Formater les cerveaux

Dans le but de constituer une armée en guerre contre l’impôt

Qu’est-ce que les Big Four ?

Le formatage des cerveaux et leur mise en réseau, c’est le plus grand succès des organisateurs de l’évasion fiscale : les Big Four (1). Passé sous silence, il constitue une des clés majeures de leur phénoménale puissance.

Luxleaks, novembre 2014 : deux lanceurs d’alerte déclenchent un scandale planétaire qui, malheureusement, ne va en rien changer l’insolente croissance des organisateurs de l’évasion fiscale  partout dans le monde. Entre autres questions non posées, l’une d’elles mérite une attention particulière tant elle suscite l’incompréhension: pourquoi deux lanceurs d’alerte seulement parmi  plus d’un million de personnes employées par les Big Four et une communauté de quatre millions de personnes (répartie dans 180 pays) travaillant ou ayant travaillé pour les Big Four ? La réponse est redoutable, voire terrifiante : les Big Four formatent les esprits aux principes économiques néolibéraux et une fois qu’ils les ont formatés, ils les dispersent partout dans le monde chez leurs clients, en prenant soin de les organiser en réseaux très actifs.

 

Un formatage de masse. Un extraordinaire maillage des plus grandes entreprises.

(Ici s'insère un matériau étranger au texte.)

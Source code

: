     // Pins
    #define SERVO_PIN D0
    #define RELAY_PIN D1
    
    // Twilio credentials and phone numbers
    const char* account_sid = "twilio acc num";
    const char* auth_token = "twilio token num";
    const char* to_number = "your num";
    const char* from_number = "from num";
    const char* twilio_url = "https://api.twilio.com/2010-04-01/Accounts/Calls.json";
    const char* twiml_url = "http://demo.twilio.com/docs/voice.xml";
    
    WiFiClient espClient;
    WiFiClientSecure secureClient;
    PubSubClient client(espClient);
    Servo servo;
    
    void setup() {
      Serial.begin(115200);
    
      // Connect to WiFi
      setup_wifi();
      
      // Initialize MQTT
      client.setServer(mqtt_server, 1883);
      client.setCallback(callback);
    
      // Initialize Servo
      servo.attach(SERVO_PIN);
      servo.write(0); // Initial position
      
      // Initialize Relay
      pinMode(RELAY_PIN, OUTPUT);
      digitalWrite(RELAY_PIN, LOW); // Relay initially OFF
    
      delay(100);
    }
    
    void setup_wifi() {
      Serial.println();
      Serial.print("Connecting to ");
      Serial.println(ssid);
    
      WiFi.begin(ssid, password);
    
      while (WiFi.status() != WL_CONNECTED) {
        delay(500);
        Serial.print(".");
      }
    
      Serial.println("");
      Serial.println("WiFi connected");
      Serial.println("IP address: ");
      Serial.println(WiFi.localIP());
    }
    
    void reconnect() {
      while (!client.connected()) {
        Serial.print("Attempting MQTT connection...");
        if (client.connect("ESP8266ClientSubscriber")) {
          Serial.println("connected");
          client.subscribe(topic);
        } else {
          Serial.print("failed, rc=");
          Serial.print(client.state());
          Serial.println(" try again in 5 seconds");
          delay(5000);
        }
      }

Troisième plus grande entreprise du monde en termes d’effectifs, les Big Four sont très vraisemblablement la première en matière de recrutements. Chaque année et depuis bien longtemps, ils recrutent des dizaines de milliers de personnes et se situent actuellement  sur une base de 260.000 recrutements l’an. Leur vivier est constitué d’étudiants diplômés Bac + 5 minimum issus des meilleures Universités (option finance, comptabilité, sciences économiques…) et Ecoles de Commerce, mais aussi d’Ecoles d’ingénieurs. Il leur faut en effet faire face d’une part à un taux de croissance digne de l’économie chinoise qui nécessite une augmentation des effectifs de 7% en moyenne sur les 5 dernières années (2014 à 2018), et d’autre part à la structure pyramidale de leur organisation. La croissance a certes pour conséquence d’élargir la base de la pyramide, mais au bout de 3 ans en moyenne et après avoir franchi quelques grades, il est de bon aloi de ne pas compliquer la vie de son employeur et de partir spontanément ailleurs s’il apparaît  que ce dernier considère que la résistance de l’employé à l’impitoyable compétition interne a montré des limites ou si l’employé lui-même a choisi de s’en abstraire, considérant notamment que son expérience acquise chez les Big Four constitue un excellent passeport pour un autre employeur. Ce système « up or out » entraîne près de 200.000 départs l’an à l’heure actuelle.

Où vont ceux qui partent ? Dans la très grande majorité des cas, chez les clients des Big Four, pour des fonctions de cadre supérieur en général.  Chaque année, une promotion de 200.000 personnes « brevetée Big Four » formée pendant trois ans (niveau Bac + 8 minimum, donc) va ainsi pouvoir infiltrer  les plus grandes entreprises, dans le monde entier.

Note

(1) Big Four : Deloitte, PwC, EY, KPMG.